Researchers at Nanjing Medical University and Yunnan Key Laboratory of Primate Biomedical Research in Kunming, China, have created genetically modified monkeys using a new method of DNA engineering known as Crispr. The infant macaques show that targeted genome editing is feasible in primates—a potential boon for scientists studying complex diseases, including neurological ones, and an advance that suggests that the method could one day work in humans. The work was reported in the journal Cell on Thursday.

Scientists have previously used the new genome-editing technique to delete, insert, and modify DNA in human cells and other animal cells grown in petri dishes. The method has also been used to create gene modifications in whole animals such as mice, rats, and zebrafish. The new study shows for the first time that Crispr can create viable primates with genomes modified at specific targeted genes.

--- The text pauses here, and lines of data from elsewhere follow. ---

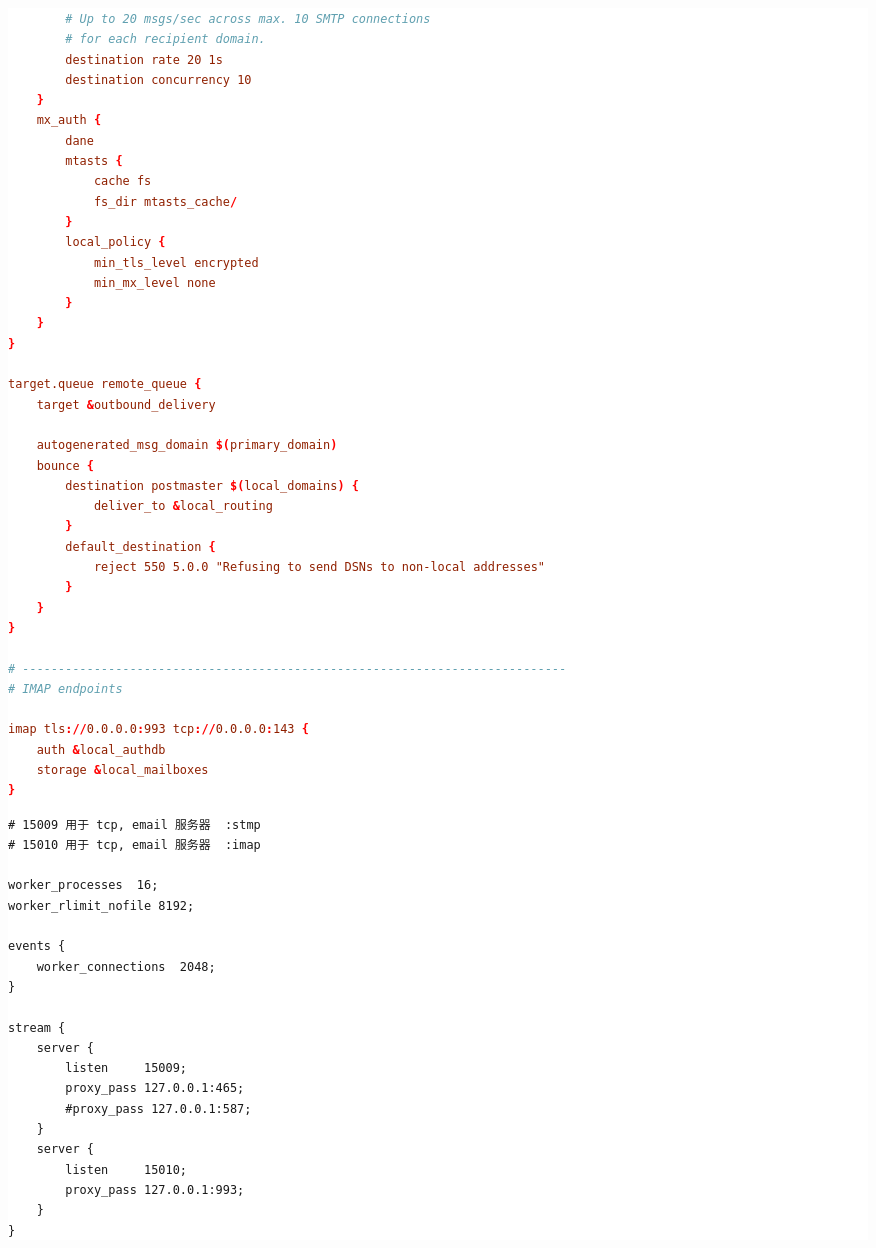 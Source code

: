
 ``` conf
        # Up to 20 msgs/sec across max. 10 SMTP connections
        # for each recipient domain.
        destination rate 20 1s
        destination concurrency 10
    }
    mx_auth {
        dane
        mtasts {
            cache fs
            fs_dir mtasts_cache/
        }
        local_policy {
            min_tls_level encrypted
            min_mx_level none
        }
    }
}

target.queue remote_queue {
    target &outbound_delivery

    autogenerated_msg_domain $(primary_domain)
    bounce {
        destination postmaster $(local_domains) {
            deliver_to &local_routing
        }
        default_destination {
            reject 550 5.0.0 "Refusing to send DSNs to non-local addresses"
        }
    }
}

# ----------------------------------------------------------------------------
# IMAP endpoints

imap tls://0.0.0.0:993 tcp://0.0.0.0:143 {
    auth &local_authdb
    storage &local_mailboxes
}
```


``` nginx
# 15009 用于 tcp, email 服务器  :stmp
# 15010 用于 tcp, email 服务器  :imap

worker_processes  16;
worker_rlimit_nofile 8192;

events {
    worker_connections  2048;
}

stream {
    server {
        listen     15009;
        proxy_pass 127.0.0.1:465;
        #proxy_pass 127.0.0.1:587;
    }
    server {
        listen     15010;
        proxy_pass 127.0.0.1:993;
    }
}
```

The Chinese researchers injected single-cell macaque embryos with RNAs to guide the genome-editing process. The team modified three genes in the monkeys: one that regulates metabolism, another that regulates immune cell development and a third that regulates stem cells and sex determination, says study coauthor Wezhi Ji, a researcher at the Yunnan Key Laboratory of Primate Biomedical Research. The researchers found that the genome-editing tools created multiple changes in their target genes at different stages of embryonic development. The infant monkeys are too young for the team to yet determine if the genetic changes have an effect on physiology or behavior, says Ji. But, he adds, “data from this species should be very useful for curing human disease and improving human health.”

Researchers have previously created a handful of transgenic monkeys, such as a rhesus macaque that produces the disease-causing version of the Huntington’s gene. Researchers at Emory University in Atlanta created this avatar of human disease by injecting a virus into macaque eggs. The virus delivered a disease-version of the human Huntington’s gene into a random location in the monkey’s genome.

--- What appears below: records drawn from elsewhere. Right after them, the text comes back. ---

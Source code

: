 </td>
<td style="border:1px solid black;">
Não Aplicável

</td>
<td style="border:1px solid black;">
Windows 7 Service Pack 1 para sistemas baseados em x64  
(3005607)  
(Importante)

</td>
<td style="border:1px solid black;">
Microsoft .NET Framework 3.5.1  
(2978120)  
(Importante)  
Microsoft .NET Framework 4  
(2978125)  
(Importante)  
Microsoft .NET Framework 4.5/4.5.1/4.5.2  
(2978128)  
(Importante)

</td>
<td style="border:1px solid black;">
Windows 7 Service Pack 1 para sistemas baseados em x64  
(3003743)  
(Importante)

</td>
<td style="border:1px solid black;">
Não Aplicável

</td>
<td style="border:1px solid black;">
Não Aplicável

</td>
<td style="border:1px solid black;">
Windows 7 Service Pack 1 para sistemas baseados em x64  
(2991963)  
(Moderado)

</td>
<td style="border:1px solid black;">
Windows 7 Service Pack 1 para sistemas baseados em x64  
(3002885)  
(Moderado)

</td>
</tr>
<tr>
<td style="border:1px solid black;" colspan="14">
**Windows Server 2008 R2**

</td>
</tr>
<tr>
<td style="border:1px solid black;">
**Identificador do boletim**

Crispr, on the other hand, can be used to insert, delete, or rewrite a DNA sequence at a specific location within a genome. Like the random viral insertion used by the Emory team, the Crispr method employed by Ji and colIeagues can create genetically modified animals in a single generation, an important consideration for researchers working with animals that can take three years to reach sexual maturity and are expensive and difficult to rear.

Others say they are anxious to use Crispr to create their own monkeys. Robert Desimone, director of MIT’s McGovern Brain Institute for Brain Research, says he and colleagues are planning on using genome editing to create modified monkeys. He says it’s possible the success of the Chinese researchers will encourage other groups to use primates in their work. “Although mice are giving us tremendous insight into basic brain biology and the biology of the disease, there’s still a big gap in between the mouse brain and the monkey brain,” says Desimone.

For example, he says, lots of drugs that work in mice to treat disease don’t work in humans. Desimone says he’s hoping that some success in monkeys will interest drug companies in neuroscience—alluding to a recent trend of large drug companies abandoning research on brain diseases because the work often proved unsuccessful. The hope is that disease and drug research in monkeys will more likely lead to therapies in humans because the primates share complex behaviors and social structures. “We are cautiously optimistic,” says Desimone.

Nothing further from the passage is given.